TEMPO.CO, Pyongyang - Korea Utara secara tegas menolak tawaran calon Presiden Amerika Serikat dari Partai Republik, Donald Trump, yang ingin menemui pemimpin tertinggi mereka, Kim Jong-un.
"Terserah keputusan Pemimpin Agung kami, baik untuk bertemu atau tidak. Tapi saya pikir ide (Trump) untuk berbincang sangat konyol," kata Duta Korea Utara untuk Perserikatan Bangsa-Bangsa (PBB) di Jenewa, So Se Pyong, kepada Reuters.
So Se Pyong menganggap tawaran tersebut tidak berguna dan hanya propaganda atau iklan dalam persaingan pemilihan Presiden Amerika Serikat. "Ini semata-semata untuk tujuan pemilihan presiden, itu saja. Seperti propaganda atau iklan yang sia-sia," katanya, seperti yang dilansir News.au pada 24 Mei 2016.
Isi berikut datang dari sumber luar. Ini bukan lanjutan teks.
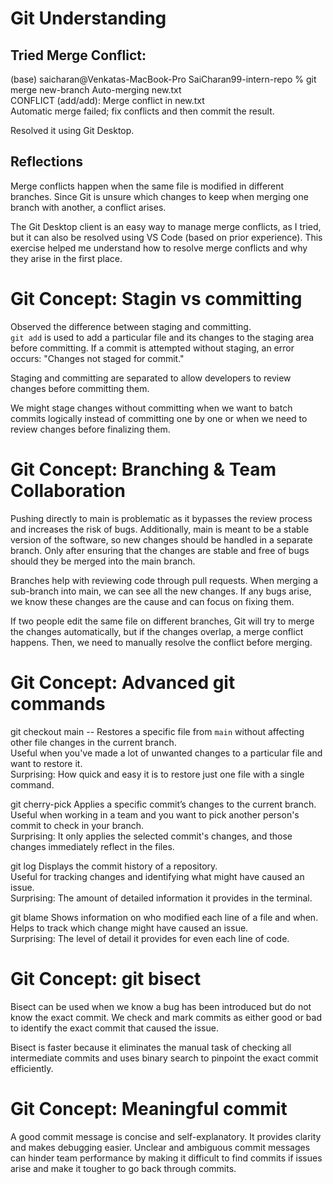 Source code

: # Git Understanding

## Tried Merge Conflict:

(base) saicharan@Venkatas-MacBook-Pro SaiCharan99-intern-repo % git merge new-branch
Auto-merging new.txt  
CONFLICT (add/add): Merge conflict in new.txt  
Automatic merge failed; fix conflicts and then commit the result.

Resolved it using Git Desktop.

## Reflections

Merge conflicts happen when the same file is modified in different branches. Since Git is unsure which changes to keep when merging one branch with another, a conflict arises.

The Git Desktop client is an easy way to manage merge conflicts, as I tried, but it can also be resolved using VS Code (based on prior experience). This exercise helped me understand how to resolve merge conflicts and why they arise in the first place.

# Git Concept: Stagin vs committing

Observed the difference between staging and committing.  
`git add` is used to add a particular file and its changes to the staging area before committing. If a commit is attempted without staging, an error occurs: "Changes not staged for commit."

Staging and committing are separated to allow developers to review changes before committing them.

We might stage changes without committing when we want to batch commits logically instead of committing one by one or when we need to review changes before finalizing them.

# Git Concept: Branching & Team Collaboration

Pushing directly to main is problematic as it bypasses the review process and increases the risk of bugs. Additionally, main is meant to be a stable version of the software, so new changes should be handled in a separate branch. Only after ensuring that the changes are stable and free of bugs should they be merged into the main branch.

Branches help with reviewing code through pull requests. When merging a sub-branch into main, we can see all the new changes. If any bugs arise, we know these changes are the cause and can focus on fixing them.

If two people edit the same file on different branches, Git will try to merge the changes automatically, but if the changes overlap, a merge conflict happens. Then, we need to manually resolve the conflict before merging.

# Git Concept: Advanced git commands

git checkout main -- <file>
Restores a specific file from `main` without affecting other file changes in the current branch.  
Useful when you've made a lot of unwanted changes to a particular file and want to restore it.  
Surprising: How quick and easy it is to restore just one file with a single command.

git cherry-pick <commitCode>
Applies a specific commit’s changes to the current branch.  
Useful when working in a team and you want to pick another person's commit to check in your branch.  
Surprising: It only applies the selected commit's changes, and those changes immediately reflect in the files.

git log
Displays the commit history of a repository.  
Useful for tracking changes and identifying what might have caused an issue.  
Surprising: The amount of detailed information it provides in the terminal.

git blame <file>
Shows information on who modified each line of a file and when.  
Helps to track which change might have caused an issue.  
Surprising: The level of detail it provides for even each line of code.

# Git Concept: git bisect

Bisect can be used when we know a bug has been introduced but do not know the exact commit. We check and mark commits as either good or bad to identify the exact commit that caused the issue.

Bisect is faster because it eliminates the manual task of checking all intermediate commits and uses binary search to pinpoint the exact commit efficiently.

# Git Concept: Meaningful commit

A good commit message is concise and self-explanatory. It provides clarity and makes debugging easier. Unclear and ambiguous commit messages can hinder team performance by making it difficult to find commits if issues arise and make it tougher to go back through commits.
Sebelumnya, Trump, dalam satu wawancara dengan Reuters pekan lalu di New York, mengatakan dia bersedia berbicara dengan pemimpin Korea Utara itu untuk mencoba mencegah program nuklir Pyongyang, sekaligus mengusulkan transisi besar dalam kebijakan Amerika melibatkan negara yang terasing itu.
Dalam kesempatan tersebut, Duta Korea Utara itu juga menegaskan bahwa negaranya siap kembali ke perundingan enam negara yang sempat terhenti sebelumnya untuk membahas program nuklir negaranya. Cina dan Rusia mendukung ide itu, tapi Amerika Serikat dan sekutunya, Korea Selatan dan Jepang, telah secara tegas menolaknya.
Korea Utara melakukan uji nuklir keempat pada Januari lalu dan meluncurkan roket jarak jauh pada Februari. Uji coba itu memicu jatuhnya sanksi internasional. Sejak Kim mengambil alih kekuasaan setelah kematian ayahnya, Kim Jong-il, pada 2011, Korea Utara telah dua kali melakukan uji coba nuklir dan dua kali sukses meluncurkan roket ke ruang angkasa yang diduga dilengkapi kepala nuklir.